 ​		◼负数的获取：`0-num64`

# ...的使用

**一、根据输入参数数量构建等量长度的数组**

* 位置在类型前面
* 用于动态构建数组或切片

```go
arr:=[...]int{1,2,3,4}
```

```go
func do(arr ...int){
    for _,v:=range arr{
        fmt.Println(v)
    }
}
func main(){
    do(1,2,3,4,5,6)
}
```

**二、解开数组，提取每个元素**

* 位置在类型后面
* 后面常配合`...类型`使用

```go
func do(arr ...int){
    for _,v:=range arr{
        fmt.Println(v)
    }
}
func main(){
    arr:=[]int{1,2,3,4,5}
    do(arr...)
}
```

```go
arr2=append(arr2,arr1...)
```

● **DESCRIPTION OF THE TASK**: Would you restate all of the material, word for word?

● **RESULT OF THE TASK**:
 ​		◼负数的获取：`0-num64`

# ...的使用

**一、根据输入参数数量构建等量长度的数组**

* 位置在类型前面
* 用于动态构建数组或切片

```go
arr:=[...]int{1,2,3,4}
```

```go
func do(arr ...int){
    for _,v:=range arr{
        fmt.Println(v)
    }
}
func main(){
    do(1,2,3,4,5,6)
}
```

**二、解开数组，提取每个元素**

* 位置在类型后面
* 后面常配合`...类型`使用

```go
func do(arr ...int){
    for _,v:=range arr{
        fmt.Println(v)
    }
}
func main(){
    arr:=[]int{1,2,3,4,5}
    do(arr...)
}
```

```go
arr2=append(arr2,arr1...)
```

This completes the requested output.